(Stored entries)
----------
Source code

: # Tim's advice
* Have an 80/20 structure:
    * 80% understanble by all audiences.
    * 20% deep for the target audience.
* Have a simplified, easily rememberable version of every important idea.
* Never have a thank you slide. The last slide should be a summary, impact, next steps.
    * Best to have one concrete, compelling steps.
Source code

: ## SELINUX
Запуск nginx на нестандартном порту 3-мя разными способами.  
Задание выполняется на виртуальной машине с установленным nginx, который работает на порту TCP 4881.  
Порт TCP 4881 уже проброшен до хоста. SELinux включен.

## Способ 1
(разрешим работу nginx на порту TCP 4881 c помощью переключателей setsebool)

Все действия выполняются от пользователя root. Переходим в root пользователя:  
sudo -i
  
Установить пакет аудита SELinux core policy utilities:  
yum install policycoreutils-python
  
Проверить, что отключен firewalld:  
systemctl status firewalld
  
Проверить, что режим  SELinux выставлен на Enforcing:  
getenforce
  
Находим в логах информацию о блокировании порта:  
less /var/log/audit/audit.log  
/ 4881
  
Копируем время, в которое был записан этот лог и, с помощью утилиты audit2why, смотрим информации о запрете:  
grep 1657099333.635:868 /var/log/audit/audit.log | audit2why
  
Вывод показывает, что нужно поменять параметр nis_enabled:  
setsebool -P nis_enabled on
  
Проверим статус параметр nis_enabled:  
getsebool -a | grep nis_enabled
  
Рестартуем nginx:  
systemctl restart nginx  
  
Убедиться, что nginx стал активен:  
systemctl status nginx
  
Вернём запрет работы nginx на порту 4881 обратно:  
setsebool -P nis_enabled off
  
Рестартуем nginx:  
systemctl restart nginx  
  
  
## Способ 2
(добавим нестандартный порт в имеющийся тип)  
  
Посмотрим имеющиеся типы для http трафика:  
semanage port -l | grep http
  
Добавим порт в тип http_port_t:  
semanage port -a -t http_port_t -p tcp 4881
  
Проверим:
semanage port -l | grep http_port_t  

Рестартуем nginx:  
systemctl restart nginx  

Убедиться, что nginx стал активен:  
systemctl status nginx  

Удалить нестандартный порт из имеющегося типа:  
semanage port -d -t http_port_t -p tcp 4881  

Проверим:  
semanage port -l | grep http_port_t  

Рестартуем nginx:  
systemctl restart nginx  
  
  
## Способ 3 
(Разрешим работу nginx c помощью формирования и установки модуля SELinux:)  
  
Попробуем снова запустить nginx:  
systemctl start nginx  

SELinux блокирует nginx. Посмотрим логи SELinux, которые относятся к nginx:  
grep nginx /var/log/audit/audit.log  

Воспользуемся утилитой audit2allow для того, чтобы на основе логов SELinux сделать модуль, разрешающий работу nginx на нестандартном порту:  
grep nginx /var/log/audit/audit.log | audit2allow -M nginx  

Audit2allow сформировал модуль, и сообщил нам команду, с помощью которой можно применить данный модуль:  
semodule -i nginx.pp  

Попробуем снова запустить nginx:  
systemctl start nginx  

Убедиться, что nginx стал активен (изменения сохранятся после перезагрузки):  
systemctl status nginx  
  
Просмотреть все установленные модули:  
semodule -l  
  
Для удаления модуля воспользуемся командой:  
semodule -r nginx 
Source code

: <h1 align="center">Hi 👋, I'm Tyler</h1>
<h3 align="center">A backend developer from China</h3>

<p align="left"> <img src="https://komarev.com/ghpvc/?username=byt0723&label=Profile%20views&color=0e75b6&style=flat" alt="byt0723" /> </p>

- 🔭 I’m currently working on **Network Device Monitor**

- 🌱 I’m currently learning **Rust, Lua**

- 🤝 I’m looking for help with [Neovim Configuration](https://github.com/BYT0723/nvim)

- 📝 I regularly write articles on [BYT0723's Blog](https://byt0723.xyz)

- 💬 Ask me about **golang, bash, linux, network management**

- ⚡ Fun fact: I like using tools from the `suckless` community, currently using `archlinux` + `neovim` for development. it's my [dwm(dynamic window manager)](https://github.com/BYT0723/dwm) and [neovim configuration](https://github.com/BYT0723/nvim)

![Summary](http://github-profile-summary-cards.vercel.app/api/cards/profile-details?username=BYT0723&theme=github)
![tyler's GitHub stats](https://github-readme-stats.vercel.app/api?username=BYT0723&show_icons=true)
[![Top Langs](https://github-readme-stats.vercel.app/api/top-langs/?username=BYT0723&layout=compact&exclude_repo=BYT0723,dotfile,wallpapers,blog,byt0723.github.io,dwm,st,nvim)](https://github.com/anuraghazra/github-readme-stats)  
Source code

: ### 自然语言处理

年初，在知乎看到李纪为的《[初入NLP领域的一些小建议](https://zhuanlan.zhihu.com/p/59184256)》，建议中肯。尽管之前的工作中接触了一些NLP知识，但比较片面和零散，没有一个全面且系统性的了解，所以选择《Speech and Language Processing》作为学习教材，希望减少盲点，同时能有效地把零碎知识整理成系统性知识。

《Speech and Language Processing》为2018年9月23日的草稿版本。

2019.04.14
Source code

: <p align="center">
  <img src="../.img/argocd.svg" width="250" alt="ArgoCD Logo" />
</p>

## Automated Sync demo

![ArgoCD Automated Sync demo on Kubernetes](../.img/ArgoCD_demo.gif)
----------
Read through the entries and copy each line in which "нестандартный" appears.

(добавим нестандартный порт в имеющийся тип)  
Удалить нестандартный порт из имеющегося типа:  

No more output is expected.